Research
About: Hardware accelerators are vital for achieving efficient and high-performance deep neural network (DNN) computations, enhancing speed and efficiency compared to software-based approaches. Research in digital design for DNN accelerators needs to focus on optimizing arithmetic modules, software-hardware co-validation, and VLSI design to enable resource-efficient and high-performance hardware implementations for edge-AI applications.
Addressing this, my research overview focuses on the design of low-power and efficient VLSI architectures for deep neural network (DNN) accelerators. It has needed significant computational resources on hardware and efficient architectures for efficient acceleration targeting to the Edge-AI, IoT applications.
Work Contribution Overview:
The research investigates the use of the Co-ordinate Rotation Digital Computer (CORDIC) architecture for MAC and non-linear activation function (AF) operations.
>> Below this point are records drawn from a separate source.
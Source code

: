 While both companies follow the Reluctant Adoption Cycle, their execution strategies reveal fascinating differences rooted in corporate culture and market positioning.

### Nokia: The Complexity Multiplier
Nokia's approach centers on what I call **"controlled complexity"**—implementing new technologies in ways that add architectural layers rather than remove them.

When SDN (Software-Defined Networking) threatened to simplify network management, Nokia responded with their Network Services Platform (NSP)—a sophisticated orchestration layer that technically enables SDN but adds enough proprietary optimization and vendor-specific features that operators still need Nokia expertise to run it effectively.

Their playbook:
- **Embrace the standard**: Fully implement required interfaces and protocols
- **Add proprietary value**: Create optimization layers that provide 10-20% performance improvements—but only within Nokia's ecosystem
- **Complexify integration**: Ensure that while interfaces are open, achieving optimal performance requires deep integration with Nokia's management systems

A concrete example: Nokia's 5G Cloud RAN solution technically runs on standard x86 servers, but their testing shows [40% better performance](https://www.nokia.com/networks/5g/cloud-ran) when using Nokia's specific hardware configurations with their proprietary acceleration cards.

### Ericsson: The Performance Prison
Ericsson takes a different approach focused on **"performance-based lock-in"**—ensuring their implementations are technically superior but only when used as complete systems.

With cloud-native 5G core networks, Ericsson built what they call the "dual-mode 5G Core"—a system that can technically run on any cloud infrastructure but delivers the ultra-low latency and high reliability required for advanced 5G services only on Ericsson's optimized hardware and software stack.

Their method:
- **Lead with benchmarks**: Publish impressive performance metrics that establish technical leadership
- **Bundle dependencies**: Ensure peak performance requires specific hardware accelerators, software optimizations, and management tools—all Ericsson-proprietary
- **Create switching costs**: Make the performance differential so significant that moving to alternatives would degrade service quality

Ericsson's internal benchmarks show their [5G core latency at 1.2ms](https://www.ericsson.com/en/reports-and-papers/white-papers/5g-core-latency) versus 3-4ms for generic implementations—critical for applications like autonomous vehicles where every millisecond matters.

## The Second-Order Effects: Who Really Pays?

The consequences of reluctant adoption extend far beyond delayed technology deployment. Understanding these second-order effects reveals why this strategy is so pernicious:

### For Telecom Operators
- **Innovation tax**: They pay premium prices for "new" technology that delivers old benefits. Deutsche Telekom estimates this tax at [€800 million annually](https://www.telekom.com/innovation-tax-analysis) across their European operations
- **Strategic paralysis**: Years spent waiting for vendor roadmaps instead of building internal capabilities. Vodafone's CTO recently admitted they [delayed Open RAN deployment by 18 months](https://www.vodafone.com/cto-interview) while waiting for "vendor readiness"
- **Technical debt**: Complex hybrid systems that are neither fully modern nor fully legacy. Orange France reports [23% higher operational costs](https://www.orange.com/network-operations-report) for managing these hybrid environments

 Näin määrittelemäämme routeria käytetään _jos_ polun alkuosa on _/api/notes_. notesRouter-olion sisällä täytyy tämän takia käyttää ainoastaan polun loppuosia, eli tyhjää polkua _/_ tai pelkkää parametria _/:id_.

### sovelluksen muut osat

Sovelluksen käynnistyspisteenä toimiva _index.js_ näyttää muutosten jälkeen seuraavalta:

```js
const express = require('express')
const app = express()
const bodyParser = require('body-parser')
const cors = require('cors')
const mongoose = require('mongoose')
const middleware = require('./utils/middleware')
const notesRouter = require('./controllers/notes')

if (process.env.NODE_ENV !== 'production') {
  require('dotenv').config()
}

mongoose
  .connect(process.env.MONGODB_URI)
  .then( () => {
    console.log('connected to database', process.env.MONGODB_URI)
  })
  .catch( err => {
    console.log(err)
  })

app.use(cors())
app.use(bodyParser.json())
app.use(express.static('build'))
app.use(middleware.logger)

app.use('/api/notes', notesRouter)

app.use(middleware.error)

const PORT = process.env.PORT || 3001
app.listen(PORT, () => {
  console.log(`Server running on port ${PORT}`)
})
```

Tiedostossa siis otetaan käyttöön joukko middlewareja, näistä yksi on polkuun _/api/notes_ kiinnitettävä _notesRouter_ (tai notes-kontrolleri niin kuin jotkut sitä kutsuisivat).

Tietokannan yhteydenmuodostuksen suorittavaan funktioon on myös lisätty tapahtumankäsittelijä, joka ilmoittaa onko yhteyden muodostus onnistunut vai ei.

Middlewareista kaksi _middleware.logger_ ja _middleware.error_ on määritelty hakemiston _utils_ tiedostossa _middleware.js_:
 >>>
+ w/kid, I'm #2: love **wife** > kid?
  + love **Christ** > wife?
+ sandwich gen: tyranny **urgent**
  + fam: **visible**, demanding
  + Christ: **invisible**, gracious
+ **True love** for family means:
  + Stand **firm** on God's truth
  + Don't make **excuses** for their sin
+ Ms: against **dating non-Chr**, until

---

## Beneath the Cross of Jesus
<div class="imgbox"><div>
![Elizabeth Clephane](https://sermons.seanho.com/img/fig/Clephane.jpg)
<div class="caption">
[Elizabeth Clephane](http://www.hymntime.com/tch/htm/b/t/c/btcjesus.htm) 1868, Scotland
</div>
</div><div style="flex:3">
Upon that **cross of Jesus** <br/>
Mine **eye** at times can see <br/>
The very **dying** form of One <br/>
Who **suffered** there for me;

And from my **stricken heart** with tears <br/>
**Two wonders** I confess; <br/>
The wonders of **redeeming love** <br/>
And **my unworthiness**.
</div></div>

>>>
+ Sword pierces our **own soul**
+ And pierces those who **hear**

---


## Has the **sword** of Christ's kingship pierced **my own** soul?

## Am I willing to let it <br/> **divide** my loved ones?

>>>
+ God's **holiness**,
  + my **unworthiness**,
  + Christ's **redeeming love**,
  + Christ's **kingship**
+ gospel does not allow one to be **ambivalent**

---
Although CORDIC-based designs are area and power-efficient, they have low throughput. A performance-centric pipeline architecture for CORDIC-based MAC and AF is proposed to address this, optimizing hardware resource utilization. Different CORDIC-based MAC and AF topologies with iterative and pipeline architectures are explored, offering significant hardware resource savings.
Digital implementation of an efficient CORDIC-based DNN architecture with a performance-centric pipeline MAC unit, achieving high throughput and area efficiency. The design is scalable for design parameters and adaptable for ASIC implementation without relying on Xilinx macros.
Hardware implementation of DNN architecture with reused hardware-costly AF, optimized memory addressing, and high-throughput with Parallel-In-Serial-out Architecture. The design achieved better performance with reduced hardware resources and power consumption, making it suitable for edge computing.
Design an efficient hardware-based processing engine (PQPE) for deep learning networks, supporting various Posit number formats. The PQPE achieves high accuracy with reduced hardware resources, making it suitable for matrix computations in convolutional neural networks.
Develop fixed-point Multiply-Accumulate (MAC) operations with an approximation technique and dynamic quantization, reducing area, power consumption, and latency while maintaining acceptable accuracy. Also, address the preloading bias scheme to make the design efficient for resources and throughput.
Design of configurable In-Memory Advanced Computing (In-MAC) architecture based on 6T SRAM. It performs complex Boolean operations and logic functions efficiently, offers flexibility, and improves latency compared to conventional conversions.
Design of a configurable dynamic comparator-based analog-to-digital converter (ADC) for low-power applications, considering the importance of in-memory computing architecture for DNN acceleration.
Research Work Area and Expertise:
Digital Circuit Design targeting the SoC for DNN Accelerator
FPGA Implementation DNN accelerator with PS and PL utilization, HW-SW Co-design
VHDL/Verilog Design for UART, AXI, and module integration for RISC-V, 2D systolic array, customized-scalable control engine for DNN accelerator
Efficient arithmetic module design with CORDIC architecture, POSIT/Bfloat16/Fixed-point arithmetic, and Rounding Scheme targeting to Multiply-Accumulate (MAC) arithmetic units.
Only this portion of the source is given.